14 de mar. de 2016

Gravar o processo e deixar correr



A atenção em si durante os treinos é importante de maneira que o torne capaz de explicar as tricks. Endendendo as manobras você assegura a base, tanto para si quanto para dizer ao próximo.

Gravar os movimentos e repeti-los, quando na perfeição, deixar a fluidez do movimento permite que a sequencia seja correta, um depois do outro. Um dominó rítmico permite que a manobra memorizada seja reproduzida. Assim a experiência ganha evoluções de maneira perfeita e tranquila.

10 de mar. de 2016

Skateorias entrevista Jessica Florencio

Jessica Florencio tem 24 anos, é de São Paulo e possui várias conquistas no skate feminino brasileiro, uma das quais é o 3º lugar da categoria feminina no X Games do Brasil, que ocorreu em Foz do Iguaçu em 2013.

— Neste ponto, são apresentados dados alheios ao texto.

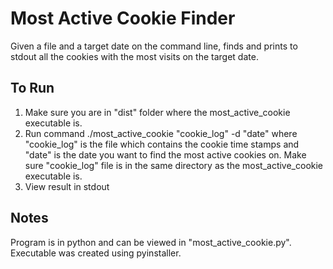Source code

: # Most Active Cookie Finder
Given a file and a target date on the command line, finds and prints to stdout all the cookies with the most visits on the target date.
## To Run
1. Make sure you are in "dist" folder where the most_active_cookie executable is.
2. Run command ./most_active_cookie "cookie_log" -d "date" where "cookie_log" is the file which contains the cookie time stamps and "date" is the date you want to find the most active cookies on. Make sure "cookie_log" file is in the same directory as the most_active_cookie executable is.
3. View result in stdout

## Notes
Program is in python and can be viewed in "most_active_cookie.py". Executable was created using pyinstaller. 
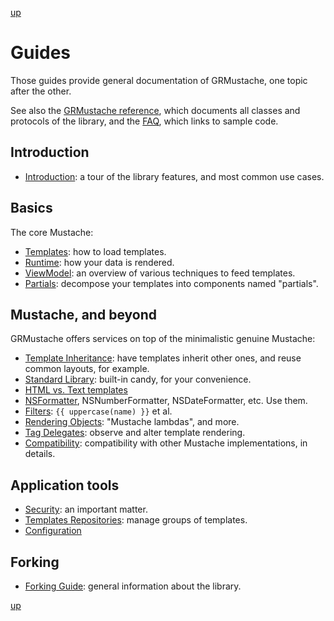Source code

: [up](../../../../GRMustache#documentation)

Guides
======

Those guides provide general documentation of GRMustache, one topic after the other.

See also the [GRMustache reference](http://groue.github.io/GRMustache/Reference/), which documents all classes and protocols of the library, and the [FAQ](../../../../GRMustache#faq), which links to sample code.

## Introduction

- [Introduction](introduction.md): a tour of the library features, and most common use cases.

## Basics

The core Mustache:

- [Templates](templates.md): how to load templates.
- [Runtime](runtime.md): how your data is rendered.
- [ViewModel](view_model.md): an overview of various techniques to feed templates.
- [Partials](partials.md): decompose your templates into components named "partials".

## Mustache, and beyond

GRMustache offers services on top of the minimalistic genuine Mustache:

- [Template Inheritance](template_inheritance.md): have templates inherit other ones, and reuse common layouts, for example.
- [Standard Library](standard_library.md): built-in candy, for your convenience.
- [HTML vs. Text templates](html_vs_text.md)
- [NSFormatter](NSFormatter.md), NSNumberFormatter, NSDateFormatter, etc. Use them.
- [Filters](filters.md): `{{ uppercase(name) }}` et al.
- [Rendering Objects](rendering_objects.md): "Mustache lambdas", and more.
- [Tag Delegates](delegate.md): observe and alter template rendering.
- [Compatibility](compatibility.md): compatibility with other Mustache implementations, in details.

## Application tools

- [Security](security.md): an important matter.
- [Templates Repositories](template_repositories.md): manage groups of templates.
- [Configuration](configuration.md)

## Forking

- [Forking Guide](forking.md): general information about the library.

[up](../../../../GRMustache#documentation)
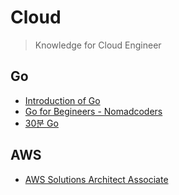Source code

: # Cloud 
> Knowledge for Cloud Engineer

<!--

## Docker

## Kubernetes

-->


## Go
- [Introduction of Go](https://mg729.github.io/TIL/go/Go_Introduction/)
- [Go for Begineers - Nomadcoders](./docs/Go/README.md)  
- [30분 Go](https://programmers.co.kr/learn/courses/13) 

## AWS
- [AWS Solutions Architect Associate](./docs/AWS/README.md) 



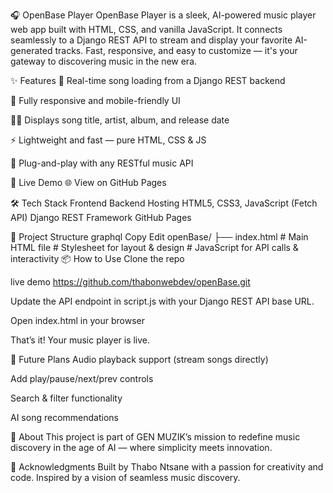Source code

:  🎧 OpenBase Player
OpenBase Player is a sleek, AI-powered music player web app built with HTML, CSS, and vanilla JavaScript. It connects seamlessly to a Django REST API to stream and display your favorite AI-generated tracks. Fast, responsive, and easy to customize — it's your gateway to discovering music in the new era.

✨ Features
🎵 Real-time song loading from a Django REST backend

📱 Fully responsive and mobile-friendly UI

🧑‍🎤 Displays song title, artist, album, and release date

⚡ Lightweight and fast — pure HTML, CSS & JS

🔌 Plug-and-play with any RESTful music API

🔗 Live Demo
🌐 View on GitHub Pages

🛠️ Tech Stack
Frontend	Backend	Hosting
HTML5, CSS3, JavaScript (Fetch API)	Django REST Framework	GitHub Pages

🚧 Project Structure
graphql
Copy
Edit
openBase/
├── index.html         # Main HTML file   # Stylesheet for layout & design     # JavaScript for API calls & interactivity
📦 How to Use
Clone the repo

 
live demo https://github.com/thabonwebdev/openBase.git

Update the API endpoint in script.js with your Django REST API base URL.

Open index.html in your browser

That’s it! Your music player is live.

🔮 Future Plans
Audio playback support (stream songs directly)

Add play/pause/next/prev controls

Search & filter functionality

AI song recommendations

🧠 About
This project is part of GEN MUZIK’s mission to redefine music discovery in the age of AI — where simplicity meets innovation.

🙌 Acknowledgments
Built by Thabo Ntsane with a passion for creativity and code. Inspired by a vision of seamless music discovery.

Eaí Jessica, beleza? Quantos anos de skate e como começou a andar?

Oie beleza, não sei ao certo, mas, mais de 10 anos no role, comecei a andar por influência do jogo Tony Hawk e o incentivo de um amigo que estudava comigo, troquei meu char do tíbia pelo skate do meu primo que era skate de brinquedo e não durou muito, então precisava de um novo e melhor, então pedi pros meus pais que me deram em troca de manter a casa em ordem, era a forma de pagar meu skate, a partir daí não parei mais...

Você acredita que um detalhe pode fazer toda a diferença entre o errar e o acertar?

Bom entre o errar e o acertar acho que a diferença é o treino, sabe? um pouco de falta de concentração, acho que esse é o detalhe, o skate exige persistência e treino.

Você tem uma manobra ou um obstáculo preferido? qual seria e por que?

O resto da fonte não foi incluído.